On a recent walk I found the seeds on these trees. Since they were listed in “Foraging the Ozarks” as edible, I tried a few. They are bland, but a nice snack. Elms make lots of seeds so eating a few won’t hurt.

Nearby the green ash were blooming. November’s flood washed out my favorite ones, but I did find a few young ones I could get pictures of.

Ozark wildflowers blooming like Spring Beauty
Spring Beauty is a spring ephemeral. It forms large colonies in moist ground. I have seen it carpet lawns in town as well.

Ozark Wildflowers Blooming

The trees were expected. So many wildflowers weren’t. Beautiful spring beauties lined the road and the path along the river. Rue anemones are just opening. Blue violets are having trouble growing up through the sand leaving their flowers sandy.

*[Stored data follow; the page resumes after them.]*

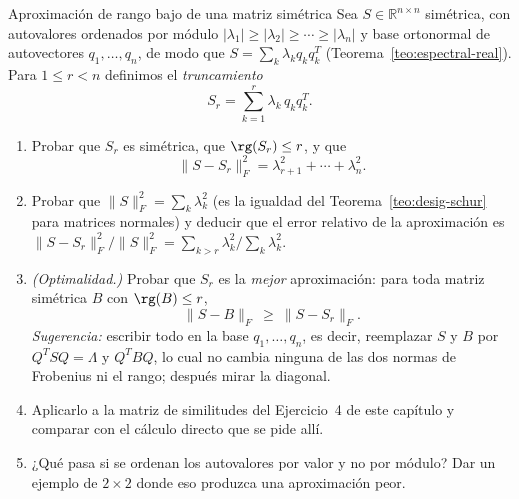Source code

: \begin{entrega}{Aproximación de rango bajo de una matriz simétrica}
\label{ent:rango-bajo}
Sea $S\in\mathbb{R}^{n\times n}$ simétrica, con autovalores ordenados por módulo
$|\lambda_1|\ge|\lambda_2|\ge\cdots\ge|\lambda_n|$ y base ortonormal de autovectores
$q_1,\dots,q_n$, de modo que $S=\sum_{k}\lambda_kq_kq_k^{T}$
(Teorema~\ref{teo:espectral-real}). Para $1\le r<n$ definimos el \emph{truncamiento}
\[
S_r=\sum_{k=1}^{r}\lambda_k\,q_kq_k^{T}.
\]

\begin{enumerate}[label=\textbf{(\alph*)},itemsep=3pt,topsep=4pt]
\item Probar que $S_r$ es simétrica, que $\rg(S_r)\le r$, y que
\[
\|S-S_r\|_F^{2}=\lambda_{r+1}^{2}+\cdots+\lambda_n^{2}.
\]

\item Probar que $\|S\|_F^{2}=\sum_k\lambda_k^{2}$ (es la
igualdad del Teorema~\ref{teo:desig-schur} para matrices normales) y deducir que el
error relativo de la aproximación es
$\|S-S_r\|_F^{2}/\|S\|_F^{2}=\sum_{k>r}\lambda_k^{2}\big/\sum_k\lambda_k^{2}$.

\item \emph{(Optimalidad.)} Probar que $S_r$ es la \emph{mejor} aproximación: para toda
matriz simétrica $B$ con $\rg(B)\le r$,
\[
\|S-B\|_F\ \ge\ \|S-S_r\|_F .
\]
\emph{Sugerencia:} escribir todo en la base $q_1,\dots,q_n$, es decir, reemplazar $S$ y
$B$ por $Q^{T}SQ=\Lambda$ y $Q^{T}BQ$, lo cual no cambia ninguna de las dos normas de
Frobenius ni el rango; después mirar la diagonal.

\item Aplicarlo a la matriz de similitudes del Ejercicio~4 de este capítulo y comparar
con el cálculo directo que se pide allí.

\item ¿Qué pasa si se ordenan los autovalores por valor y no por módulo? Dar un ejemplo
de $2\times2$ donde eso produzca una aproximación peor.

\end{enumerate}

\medskip
{}
\end{entrega}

Redbuds are blooming. Fragrant sumac is opening. Virginia bluebells are getting ready. Rose verbena has its purple pink bouquets out along the road.

Ozark wildflowers blooming like rose verbena
This native wildflower, Rose Verbena, blooms all spring and summer. It is a low growing plant and would be a nice groundcover. It is one of the earliest bright wildflowers blooming along the roads.

Time Frustrations

Now is the time to go hiking to find, admire and photograph all the Ozark wildflowers blooming. It’s also time to get the garden ready and to start planting early crops like peas, turnips, kohlrabi, mizuna and more.

Trying to do both is frustrating.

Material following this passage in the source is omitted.